This Sukkot has been an adventure! We were so excited to spend our afternoons in the fabulous Center City Kehilah community sukkah in Julian Abele park. And then Wednesday it rained. No worries, though; we regrouped and changed the plan. We met up at Makom Community and spent the afternoon practicing our welcoming skills for future days in the sukkah.
Our fabulous BMitzvah kids helped us explore the lives of the ushpizin (guests, Aramaic), characters from Jewish tradition that there is a custom to invite into our sukkot during the holiday. They provided the afterschool enrichment kids with dramatic performances of the ushpizin’s lives, and the afterschool enrichment kids did their best to make the ushpizin feel welcome.
What’s something that makes you feel welcomed? What’s something you could do to welcome someone else?
- Bake them a 1000 layer cake!
- Give them a cup of water
- Apologize to them if I need to.
- Hugs!
- Give them cookies.
- Say to them, “It’s going to be a great time!”
- If I know that I’m invited to a nice place.
- Write a sign that says “Welcome In”
- “Family and Friends Welcome Here”
- Say, “You’re invited!”
- Smile!
After practicing some of these welcome methods with the ushpizin, the kiddos concluded the activity by turning them into sukkah decorations. They wrote signs with inviting messages and drew pictures of themselves sharing food, smiling, etc. Personally, I was super excited to get to hang them up in the sukkah with the kiddos on Thursday.
Instead, I woke up Thursday morning to an email explaining that the sukkah was no more; it had to be taken down because the wind and the rain from the previous day’s storm was just too much. So we made a new plan again. We spent another afternoon unexpectedly at Makom Community. The kiddos made mini models of sukkot, practiced shaking lulav and etrog, and did a drama activity exploring how it feels when we work really hard at something and it doesn’t go the way we’d planned.

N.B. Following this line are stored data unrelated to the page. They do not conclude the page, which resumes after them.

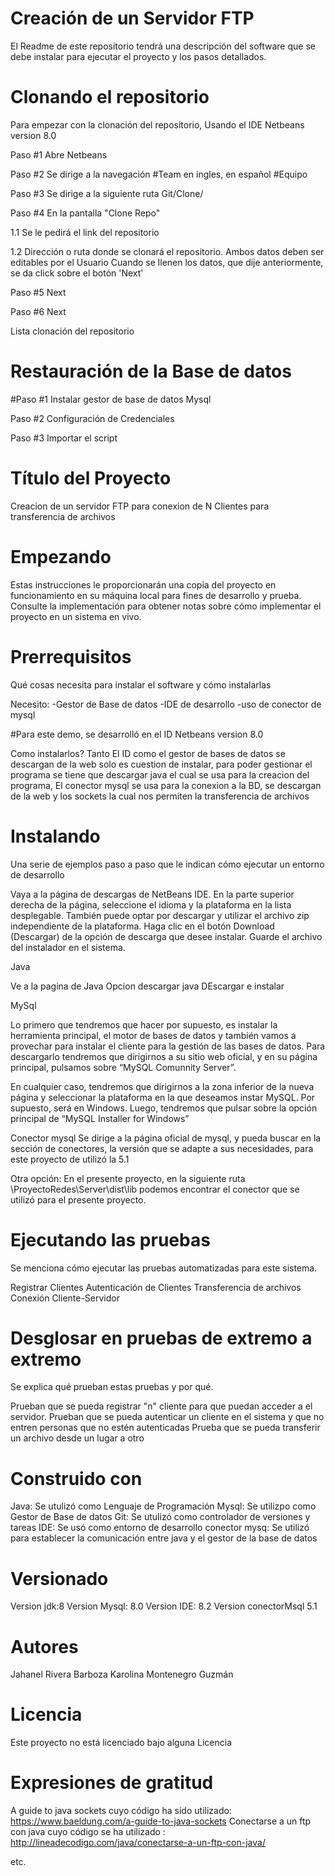 # Creación de un Servidor FTP


El Readme de este repositorio tendrá una descripción del software que se debe instalar
para ejecutar el proyecto y los pasos detallados. 


# Clonando el repositorio
Para empezar con la clonación del repositorio,
Usando el IDE Netbeans version 8.0

Paso #1 Abre Netbeans

Paso #2 Se dirige a la navegación #Team en ingles, en español #Equipo

Paso #3 Se dirige a la siguiente ruta Git/Clone/

Paso #4  En la pantalla "Clone Repo"

1.1 Se le pedirá el link del repositorio

1.2 Dirección o ruta donde se clonará  el repositorio.
Ambos datos deben ser editables por el Usuario
Cuando se llenen los datos, que dije anteriormente, se da click sobre el botón 'Next'

Paso #5 Next

Paso #6 Next



Lista clonación del repositorio



# Restauración de la Base de datos

#Paso #1
Instalar gestor de base de datos Mysql

Paso #2 Configuración de Credenciales

Paso #3 Importar el script




# Título del Proyecto
Creacion de un servidor FTP para conexion de N Clientes para transferencia de archivos


# Empezando

Estas instrucciones le proporcionarán una copia del proyecto en funcionamiento en su máquina local para fines de desarrollo y prueba. Consulte la implementación para obtener notas sobre cómo implementar el proyecto en un sistema en vivo.

# Prerrequisitos
Qué cosas necesita para instalar el software y cómo instalarlas

Necesito:
-Gestor de Base de datos
-IDE de desarrollo
-uso de conector de mysql 

#Para este demo, se desarrolló en  el ID Netbeans version 8.0

Como instalarlos?
Tanto El ID como el gestor de bases de datos se descargan de la web solo es cuestion de instalar,
para poder gestionar el programa se tiene que descargar java el cual se usa para la creacion del programa,
El conector mysql  se usa para la conexion a la BD, se descargan de la web y  los sockets  la cual nos permiten la transferencia de archivos


# Instalando
Una serie de ejemplos paso a paso que le indican cómo ejecutar un entorno de desarrollo

Vaya a la página de descargas de NetBeans IDE.
En la parte superior derecha de la página, seleccione el idioma y la plataforma en la lista desplegable. También puede optar por descargar y utilizar el archivo zip independiente de la plataforma.
Haga clic en el botón Download (Descargar) de la opción de descarga que desee instalar.
Guarde el archivo del instalador en el sistema.


Java

Ve a la pagina de Java
Opcion descargar java
DEscargar e instalar

MySql

Lo primero que tendremos que hacer por supuesto, es instalar la herramienta principal,
 el motor de bases de datos y también vamos a provechar para instalar el cliente para la gestión 
de las bases de datos. Para descargarlo tendremos que dirigirnos a su sitio web oficial,
 y en su página principal, pulsamos sobre “MySQL Comunnity Server”.

En cualquier caso, tendremos que dirigirnos a la zona inferior de la nueva página y
 seleccionar la plataforma en la que deseamos instar MySQL. Por supuesto, será en Windows.
 Luego, tendremos que pulsar sobre la opción principal de “MySQL Installer for Windows”

Conector mysql
Se dirige a la página oficial de mysql, y pueda buscar en la sección de conectores, la versión que se adapte a sus necesidades, para este proyecto de utilizó la 5.1

Otra opción: En el presente proyecto, en la siguiente ruta \\ProyectoRedes\Server\dist\lib
podemos encontrar el conector que se utilizó para el presente proyecto.



# Ejecutando las pruebas
Se menciona cómo ejecutar las pruebas automatizadas para este sistema.

Registrar Clientes
Autenticación de Clientes
Transferencia de archivos
Conexión Cliente-Servidor

# Desglosar en pruebas de extremo a extremo
Se explica qué prueban estas pruebas y por qué.

Prueban  que se pueda registrar "n" cliente para que puedan acceder a el servidor.
Prueban que se pueda autenticar un cliente en el sistema y que no entren personas que no estén autenticadas
Prueba que se  pueda transferir un archivo desde un lugar a otro

# Construido con
Java: Se utulizó como Lenguaje de Programación
Mysql: Se utilizpo como Gestor de Base de datos
Git: Se utulizó como controlador de versiones y tareas
IDE: Se usó como entorno de desarrollo
conector mysq: Se utilizó para establecer la comunicación entre java y el gestor de la base de datos

# Versionado
Version jdk:8
Version Mysql: 8.0
Version IDE: 8.2
Version conectorMsql 5.1

# Autores
Jahanel Rivera Barboza
Karolina Montenegro Guzmán

# Licencia
Este proyecto no está licenciado bajo alguna  Licencia

# Expresiones de gratitud
A guide to java sockets cuyo código ha sido utilizado: https://www.baeldung.com/a-guide-to-java-sockets
Conectarse a un ftp con java cuyo código se ha utilizado : http://lineadecodigo.com/java/conectarse-a-un-ftp-con-java/

etc.
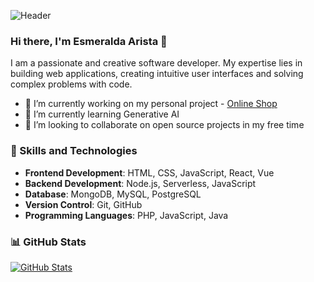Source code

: ![Header](https://github.com/EsmeraldaACar/EsmeraldaACar/assets/63943574/5ced8304-cb7e-47dd-8011-08ff62bc7d09)

### Hi there, I'm Esmeralda Arista 👋

I am a passionate and creative software developer. My expertise lies in building web applications, creating intuitive user interfaces and solving complex problems with code.

- 🔭 I’m currently working on my personal project - [Online Shop](https://github.com/EsmeraldaACar/Online_Shop)
- 🌱 I’m currently learning Generative AI
- 👯 I’m looking to collaborate on open source projects in my free time

### 🚀 Skills and Technologies

- **Frontend Development**: HTML, CSS, JavaScript, React, Vue
- **Backend Development**: Node.js, Serverless, JavaScript
- **Database**: MongoDB, MySQL, PostgreSQL
- **Version Control**: Git, GitHub
- **Programming Languages**: PHP, JavaScript, Java

### 📊 GitHub Stats

[![GitHub Stats](https://github-readme-stats.vercel.app/api?username=yourusername&show_icons=true&theme=dark)](https://github.com/yourusername)

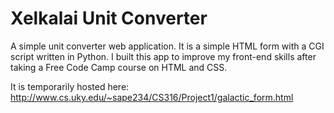 # Xelkalai Unit Converter
A simple unit converter web application. It is a simple HTML form with a CGI script written in Python. I built this app to improve my front-end skills after taking a Free Code Camp course on HTML and CSS.

It is temporarily hosted here: http://www.cs.uky.edu/~sape234/CS316/Project1/galactic_form.html
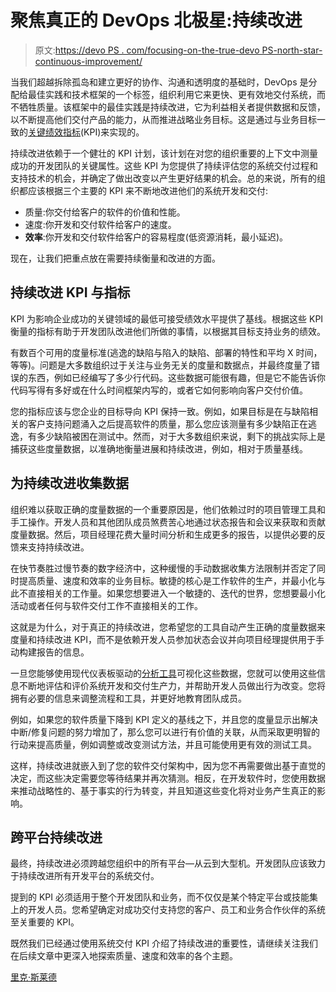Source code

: # 聚焦真正的 DevOps 北极星:持续改进

> 原文:[https://devo PS . com/focusing-on-the-true-devo PS-north-star-continuous-improvement/](https://devops.com/focusing-on-the-true-devops-north-star-continuous-improvement/)

当我们超越拆除孤岛和建立更好的协作、沟通和透明度的基础时，DevOps 是分配给最佳实践和技术框架的一个标签，组织利用它来更快、更有效地交付系统，而不牺牲质量。该框架中的最佳实践是持续改进，它为利益相关者提供数据和反馈，以不断提高他们交付产品的能力，从而推进战略业务目标。这是通过与业务目标一致的[关键绩效指标](https://resources.compuware.com/mainframe-kpis-forrester-study)(KPI)来实现的。

持续改进依赖于一个健壮的 KPI 计划，该计划在对您的组织重要的上下文中测量成功的开发团队的关键属性。这些 KPI 为您提供了持续评估您的系统交付过程和支持技术的机会，并确定了做出改变以产生更好结果的机会。总的来说，所有的组织都应该根据三个主要的 KPI 来不断地改进他们的系统开发和交付:

*   质量:你交付给客户的软件的价值和性能。
*   速度:你开发和交付软件给客户的速度。
*   **效率**:你开发和交付软件给客户的容易程度(低资源消耗，最小延迟)。

现在，让我们把重点放在需要持续衡量和改进的方面。

## 持续改进 KPI 与指标

KPI 为影响企业成功的关键领域的最低可接受绩效水平提供了基线。根据这些 KPI 衡量的指标有助于开发团队改进他们所做的事情，以根据其目标支持业务的绩效。

有数百个可用的度量标准(逃逸的缺陷与陷入的缺陷、部署的特性和平均 X 时间，等等)。问题是大多数组织过于关注与业务无关的度量和数据点，并最终度量了错误的东西，例如已经编写了多少行代码。这些数据可能很有趣，但是它不能告诉你代码写得有多好或在什么时间框架内写的，或者它如何影响向客户交付价值。

您的指标应该与您企业的目标导向 KPI 保持一致。例如，如果目标是在与缺陷相关的客户支持问题涌入之后提高软件的质量，那么您应该测量有多少缺陷正在逃逸，有多少缺陷被困在测试中。然而，对于大多数组织来说，剩下的挑战实际上是捕获这些度量数据，以准确地衡量进展和持续改进，例如，相对于质量基线。

## 为持续改进收集数据

组织难以获取正确的度量数据的一个重要原因是，他们依赖过时的项目管理工具和手工操作。开发人员和其他团队成员煞费苦心地通过状态报告和会议来获取和贡献度量数据。然后，项目经理花费大量时间分析和生成更多的报告，以提供必要的反馈来支持持续改进。

在快节奏胜过慢节奏的数字经济中，这种缓慢的手动数据收集方法限制并否定了同时提高质量、速度和效率的业务目标。敏捷的核心是工作软件的生产，并最小化与此不直接相关的工作量。如果您想要进入一个敏捷的、迭代的世界，您想要最小化活动或者任何与软件交付工作不直接相关的工作。

这就是为什么，对于真正的持续改进，您希望您的工具自动产生正确的度量数据来度量和持续改进 KPI，而不是依赖开发人员参加状态会议并向项目经理提供用于手动构建报告的信息。

一旦您能够使用现代仪表板驱动的[分析工具](https://www.compuware.com/zadviser/)可视化这些数据，您就可以使用这些信息不断地评估和评价系统开发和交付生产力，并帮助开发人员做出行为改变。您将拥有必要的信息来调整流程和工具，并更好地教育团队成员。

例如，如果您的软件质量下降到 KPI 定义的基线之下，并且您的度量显示出解决中断/修复问题的努力增加了，那么您可以进行有价值的关联，从而采取更明智的行动来提高质量，例如调整或改变测试方法，并且可能使用更有效的测试工具。

这样，持续改进就嵌入到了您的软件交付架构中，因为您不再需要做出基于直觉的决定，而这些决定需要您等待结果并再次猜测。相反，在开发软件时，您使用数据来推动战略性的、基于事实的行为转变，并且知道这些变化将对业务产生真正的影响。

## 跨平台持续改进

最终，持续改进必须跨越您组织中的所有平台—从云到大型机。开发团队应该致力于持续改进所有开发平台的系统交付。

提到的 KPI 必须适用于整个开发团队和业务，而不仅仅是某个特定平台或技能集上的开发人员。您希望确定对成功交付支持您的客户、员工和业务合作伙伴的系统至关重要的 KPI。

既然我们已经通过使用系统交付 KPI 介绍了持续改进的重要性，请继续关注我们在后续文章中更深入地探索质量、速度和效率的各个主题。

[里克·斯莱德](https://devops.com/author/rick-slade/)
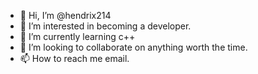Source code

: - 👋 Hi, I’m @hendrix214
- 👀 I’m interested in becoming a developer.
- 🌱 I’m currently learning c++
- 💞️ I’m looking to collaborate on anything worth the time.
- 📫 How to reach me email.

<!---
hendrix214/hendrix214 is a ✨ special ✨ repository because its `README.md` (this file) appears on your GitHub profile.
You can click the Preview link to take a look at your changes.
--->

Thursday evening, the community rallied. Folks from three Makom Community families, one frequent Makom Community substitute, and I gathered in Julian Abele in the cold and the dark to resurrect the sukkah. The wind advisory was supposedly over, though the wind itself seemed to have missed the memo. But we were determined. We tied up new walls, laid the foundation for the schach (roof), and secured the structure as best we could.
Living our lives in Jewish time provided us a direct and hands-on experience of the lessons of Sukkot. We were vulnerable to natural forces beyond our control when the sukkah fell down. We needed our community to collaborate to rebuild the sukkah and make it whole, in a new way. We handled our disappointments together and supported each other when we were indoors instead of basking in the sunshine in a park every afternoon. We were able to relish the one afternoon we did get to spend in the sukkah and soak in the joy of Sukkot as we greet each other “Moadim L’Simcha!” (a joyful holiday), in the many and sometimes surprising forms our joy has taken on this week.